Looking at the records below, say how many lines contain "TTFT". Nothing else belongs in the answer.

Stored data
▼

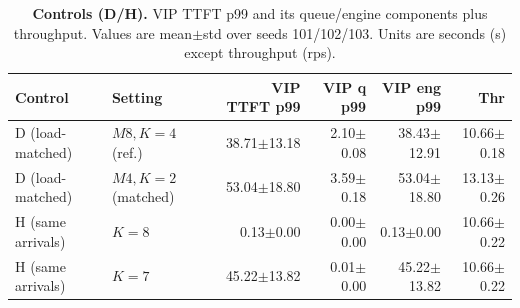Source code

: \begin{table}[t]
  \centering
  \caption{\textbf{Controls (D/H).}
  \textsf{VIP} TTFT p99 and its queue/engine components plus throughput.
  Values are mean$\pm$std over seeds 101/102/103. Units are seconds (s) except throughput (rps).}
  \label{tab:controls}
  \small
  \setlength{\tabcolsep}{5pt}
  \begin{tabular}{llrrrr}
    \toprule
    Control & Setting & \textsf{VIP} TTFT p99 & \textsf{VIP} q p99 & \textsf{VIP} eng p99 & Thr \\
    \midrule
    D (load-matched) & $M8, K{=}4$ (ref.) & 38.71$\pm$13.18 & 2.10$\pm$0.08 & 38.43$\pm$12.91 & 10.66$\pm$0.18 \\
    D (load-matched) & $M4, K{=}2$ (matched) & 53.04$\pm$18.80 & 3.59$\pm$0.18 & 53.04$\pm$18.80 & 13.13$\pm$0.26 \\
    \midrule
    H (same arrivals) & $K{=}8$ & 0.13$\pm$0.00 & 0.00$\pm$0.00 & 0.13$\pm$0.00 & 10.66$\pm$0.22 \\
    H (same arrivals) & $K{=}7$ & 45.22$\pm$13.82 & 0.01$\pm$0.00 & 45.22$\pm$13.82 & 10.66$\pm$0.22 \\
    \bottomrule
  \end{tabular}
\end{table}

▲

RESULT FOR THIS TASK:
2